** Opening Record extracts block **

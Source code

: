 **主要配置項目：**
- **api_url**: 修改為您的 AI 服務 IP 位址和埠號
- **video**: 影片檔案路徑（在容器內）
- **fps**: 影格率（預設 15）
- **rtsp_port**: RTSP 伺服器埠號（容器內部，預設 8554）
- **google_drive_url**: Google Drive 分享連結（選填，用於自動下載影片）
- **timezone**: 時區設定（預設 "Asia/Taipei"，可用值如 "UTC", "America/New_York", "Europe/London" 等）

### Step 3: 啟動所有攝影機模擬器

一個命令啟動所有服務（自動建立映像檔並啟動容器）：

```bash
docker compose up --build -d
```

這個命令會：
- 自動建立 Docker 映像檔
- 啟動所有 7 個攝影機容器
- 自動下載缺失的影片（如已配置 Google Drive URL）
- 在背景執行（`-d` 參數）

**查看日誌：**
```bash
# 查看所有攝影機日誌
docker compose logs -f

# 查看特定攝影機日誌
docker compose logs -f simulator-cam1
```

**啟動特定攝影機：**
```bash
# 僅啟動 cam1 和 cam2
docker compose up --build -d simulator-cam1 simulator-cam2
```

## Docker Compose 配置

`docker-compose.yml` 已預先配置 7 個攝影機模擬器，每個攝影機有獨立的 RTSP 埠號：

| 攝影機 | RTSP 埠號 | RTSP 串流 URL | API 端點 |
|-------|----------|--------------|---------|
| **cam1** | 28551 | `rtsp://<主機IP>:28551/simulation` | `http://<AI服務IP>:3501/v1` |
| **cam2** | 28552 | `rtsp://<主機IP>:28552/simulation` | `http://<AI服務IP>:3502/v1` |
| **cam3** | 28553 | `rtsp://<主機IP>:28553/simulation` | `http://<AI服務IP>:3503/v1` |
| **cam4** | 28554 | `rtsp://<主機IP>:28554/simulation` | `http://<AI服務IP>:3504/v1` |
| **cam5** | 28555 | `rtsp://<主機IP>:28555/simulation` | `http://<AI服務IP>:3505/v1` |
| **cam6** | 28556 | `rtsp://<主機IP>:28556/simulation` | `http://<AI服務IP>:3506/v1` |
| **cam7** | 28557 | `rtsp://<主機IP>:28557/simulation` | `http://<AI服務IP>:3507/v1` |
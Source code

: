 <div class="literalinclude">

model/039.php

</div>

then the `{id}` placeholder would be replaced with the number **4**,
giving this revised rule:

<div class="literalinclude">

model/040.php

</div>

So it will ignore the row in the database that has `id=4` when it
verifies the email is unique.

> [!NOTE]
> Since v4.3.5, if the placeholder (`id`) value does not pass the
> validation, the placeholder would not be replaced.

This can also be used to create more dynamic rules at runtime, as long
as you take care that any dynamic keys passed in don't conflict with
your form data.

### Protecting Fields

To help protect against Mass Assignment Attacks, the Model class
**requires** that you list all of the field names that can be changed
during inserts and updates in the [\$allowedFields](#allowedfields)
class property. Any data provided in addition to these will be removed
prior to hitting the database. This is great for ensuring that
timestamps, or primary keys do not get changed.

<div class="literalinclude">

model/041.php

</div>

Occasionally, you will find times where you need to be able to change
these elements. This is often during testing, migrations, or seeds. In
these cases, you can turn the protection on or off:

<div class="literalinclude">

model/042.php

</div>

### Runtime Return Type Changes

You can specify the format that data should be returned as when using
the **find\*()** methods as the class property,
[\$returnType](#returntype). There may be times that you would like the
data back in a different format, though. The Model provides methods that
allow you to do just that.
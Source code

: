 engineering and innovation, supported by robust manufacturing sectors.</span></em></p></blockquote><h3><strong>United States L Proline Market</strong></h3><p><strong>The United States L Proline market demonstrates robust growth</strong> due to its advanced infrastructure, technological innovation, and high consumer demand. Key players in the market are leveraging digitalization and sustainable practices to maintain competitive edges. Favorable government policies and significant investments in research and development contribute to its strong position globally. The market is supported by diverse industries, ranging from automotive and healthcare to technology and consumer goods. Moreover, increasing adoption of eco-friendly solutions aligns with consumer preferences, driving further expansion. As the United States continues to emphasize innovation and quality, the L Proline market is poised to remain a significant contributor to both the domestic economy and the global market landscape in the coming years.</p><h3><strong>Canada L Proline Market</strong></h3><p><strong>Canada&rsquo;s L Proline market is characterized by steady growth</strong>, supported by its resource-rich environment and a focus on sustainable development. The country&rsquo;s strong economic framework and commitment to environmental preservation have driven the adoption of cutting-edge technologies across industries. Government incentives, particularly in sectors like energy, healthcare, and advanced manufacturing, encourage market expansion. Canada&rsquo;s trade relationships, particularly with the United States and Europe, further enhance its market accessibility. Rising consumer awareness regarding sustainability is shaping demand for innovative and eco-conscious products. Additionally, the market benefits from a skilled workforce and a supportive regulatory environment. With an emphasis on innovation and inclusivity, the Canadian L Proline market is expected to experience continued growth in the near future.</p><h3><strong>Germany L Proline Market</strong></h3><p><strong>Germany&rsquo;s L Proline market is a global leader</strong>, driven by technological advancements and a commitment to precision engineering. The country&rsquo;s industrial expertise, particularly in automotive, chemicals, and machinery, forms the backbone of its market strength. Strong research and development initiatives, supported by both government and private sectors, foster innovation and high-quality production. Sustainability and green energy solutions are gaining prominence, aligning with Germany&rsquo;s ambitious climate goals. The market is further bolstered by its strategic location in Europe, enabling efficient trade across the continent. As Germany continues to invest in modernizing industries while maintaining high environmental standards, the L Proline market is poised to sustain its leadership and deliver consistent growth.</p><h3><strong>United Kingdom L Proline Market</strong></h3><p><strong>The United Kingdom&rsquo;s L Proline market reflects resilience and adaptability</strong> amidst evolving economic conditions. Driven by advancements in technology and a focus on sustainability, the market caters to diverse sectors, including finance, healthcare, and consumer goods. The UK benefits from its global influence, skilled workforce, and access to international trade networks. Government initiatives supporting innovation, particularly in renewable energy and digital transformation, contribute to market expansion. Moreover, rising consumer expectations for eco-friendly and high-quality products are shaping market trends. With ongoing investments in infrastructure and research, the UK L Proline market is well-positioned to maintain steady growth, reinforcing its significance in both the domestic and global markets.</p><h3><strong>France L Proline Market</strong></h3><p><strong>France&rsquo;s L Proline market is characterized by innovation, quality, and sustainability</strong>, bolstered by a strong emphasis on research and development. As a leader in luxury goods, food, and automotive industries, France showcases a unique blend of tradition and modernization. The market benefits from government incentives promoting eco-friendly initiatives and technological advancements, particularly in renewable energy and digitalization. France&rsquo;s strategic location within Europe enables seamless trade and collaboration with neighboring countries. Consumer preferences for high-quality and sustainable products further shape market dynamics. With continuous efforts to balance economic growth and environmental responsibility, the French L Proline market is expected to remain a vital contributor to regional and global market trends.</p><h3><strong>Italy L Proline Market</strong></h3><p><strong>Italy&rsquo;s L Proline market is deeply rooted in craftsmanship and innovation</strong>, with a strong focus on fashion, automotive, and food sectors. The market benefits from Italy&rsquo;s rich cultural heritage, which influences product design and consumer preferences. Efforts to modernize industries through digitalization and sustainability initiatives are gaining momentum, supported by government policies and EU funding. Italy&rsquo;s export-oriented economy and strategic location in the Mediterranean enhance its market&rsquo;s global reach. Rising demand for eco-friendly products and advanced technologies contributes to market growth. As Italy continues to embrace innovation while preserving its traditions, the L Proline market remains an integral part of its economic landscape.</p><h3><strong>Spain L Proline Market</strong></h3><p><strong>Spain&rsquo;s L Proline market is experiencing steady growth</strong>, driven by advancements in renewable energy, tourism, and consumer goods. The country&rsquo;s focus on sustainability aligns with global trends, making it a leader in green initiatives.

** Closing Record extracts block **

§ **What you have to do**
In the entries above, one line contains "can be changed" and another contains "the **find\*()** methods". Reproduce exactly those two lines and the lines between them, nothing else.

§ **Written response**
**requires** that you list all of the field names that can be changed
during inserts and updates in the [\$allowedFields](#allowedfields)
class property. Any data provided in addition to these will be removed
prior to hitting the database. This is great for ensuring that
timestamps, or primary keys do not get changed.

<div class="literalinclude">

model/041.php

</div>

Occasionally, you will find times where you need to be able to change
these elements. This is often during testing, migrations, or seeds. In
these cases, you can turn the protection on or off:

<div class="literalinclude">

model/042.php

</div>

### Runtime Return Type Changes

You can specify the format that data should be returned as when using
the **find\*()** methods as the class property,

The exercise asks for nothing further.